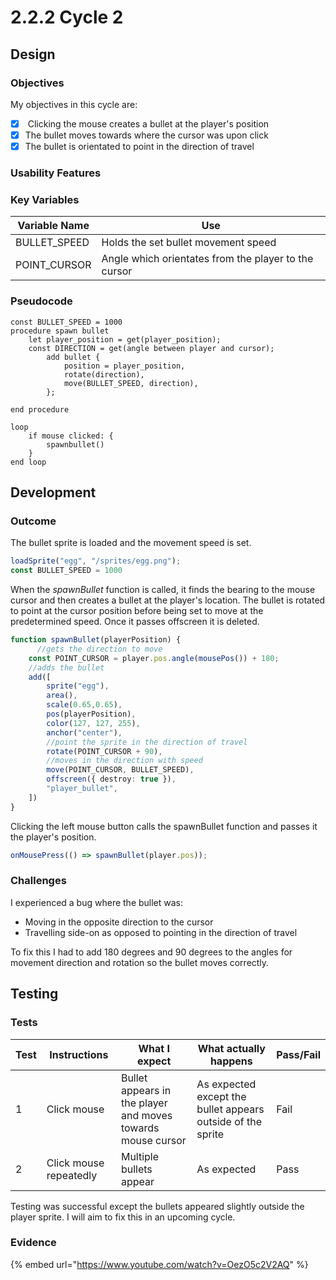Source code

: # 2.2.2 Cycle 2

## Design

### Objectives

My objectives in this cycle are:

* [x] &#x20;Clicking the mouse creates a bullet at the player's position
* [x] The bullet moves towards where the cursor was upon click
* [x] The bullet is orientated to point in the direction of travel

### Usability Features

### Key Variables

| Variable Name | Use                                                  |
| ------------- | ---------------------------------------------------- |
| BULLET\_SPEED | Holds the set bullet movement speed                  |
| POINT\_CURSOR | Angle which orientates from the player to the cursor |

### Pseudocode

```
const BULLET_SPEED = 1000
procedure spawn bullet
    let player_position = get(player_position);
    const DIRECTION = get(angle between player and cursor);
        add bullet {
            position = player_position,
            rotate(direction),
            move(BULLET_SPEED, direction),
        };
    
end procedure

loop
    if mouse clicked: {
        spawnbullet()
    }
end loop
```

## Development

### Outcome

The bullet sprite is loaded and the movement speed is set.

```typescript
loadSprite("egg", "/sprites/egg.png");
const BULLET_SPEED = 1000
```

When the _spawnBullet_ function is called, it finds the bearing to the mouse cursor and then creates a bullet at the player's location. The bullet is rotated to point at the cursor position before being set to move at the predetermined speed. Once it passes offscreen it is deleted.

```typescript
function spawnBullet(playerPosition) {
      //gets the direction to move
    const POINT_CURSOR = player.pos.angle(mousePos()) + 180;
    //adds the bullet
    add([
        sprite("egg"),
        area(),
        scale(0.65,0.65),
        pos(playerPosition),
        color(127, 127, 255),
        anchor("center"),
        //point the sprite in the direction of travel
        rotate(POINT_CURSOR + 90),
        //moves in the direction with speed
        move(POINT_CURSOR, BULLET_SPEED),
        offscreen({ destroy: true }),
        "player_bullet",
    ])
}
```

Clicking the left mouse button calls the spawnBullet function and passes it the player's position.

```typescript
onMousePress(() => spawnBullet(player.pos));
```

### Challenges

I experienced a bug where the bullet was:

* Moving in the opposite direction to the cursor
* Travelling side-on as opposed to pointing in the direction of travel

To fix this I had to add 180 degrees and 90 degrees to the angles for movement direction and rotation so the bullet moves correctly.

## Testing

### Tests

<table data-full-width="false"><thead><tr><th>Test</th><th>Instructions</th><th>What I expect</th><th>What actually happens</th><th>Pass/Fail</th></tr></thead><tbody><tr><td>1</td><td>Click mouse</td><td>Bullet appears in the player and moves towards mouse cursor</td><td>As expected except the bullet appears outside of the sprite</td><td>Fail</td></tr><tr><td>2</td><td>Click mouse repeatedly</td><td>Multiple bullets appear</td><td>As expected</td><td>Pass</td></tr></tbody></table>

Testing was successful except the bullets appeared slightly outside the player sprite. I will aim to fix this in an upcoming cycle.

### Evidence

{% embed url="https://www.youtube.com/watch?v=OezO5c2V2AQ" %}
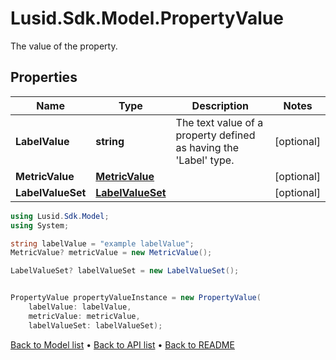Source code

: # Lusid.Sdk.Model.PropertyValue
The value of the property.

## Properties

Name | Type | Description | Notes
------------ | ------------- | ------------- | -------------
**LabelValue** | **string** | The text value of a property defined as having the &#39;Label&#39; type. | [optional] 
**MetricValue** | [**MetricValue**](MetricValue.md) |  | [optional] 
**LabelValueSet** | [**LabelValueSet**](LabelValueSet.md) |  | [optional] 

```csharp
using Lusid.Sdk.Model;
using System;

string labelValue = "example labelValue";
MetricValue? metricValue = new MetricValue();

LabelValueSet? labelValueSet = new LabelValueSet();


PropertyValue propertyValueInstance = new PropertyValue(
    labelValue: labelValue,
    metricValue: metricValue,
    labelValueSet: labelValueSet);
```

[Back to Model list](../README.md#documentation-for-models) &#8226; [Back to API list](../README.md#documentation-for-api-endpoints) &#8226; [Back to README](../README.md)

== What the task requires ==
Every line above holding the string "playerPosition" should be listed.

== Solution for this exercise ==
function spawnBullet(playerPosition) {
        pos(playerPosition),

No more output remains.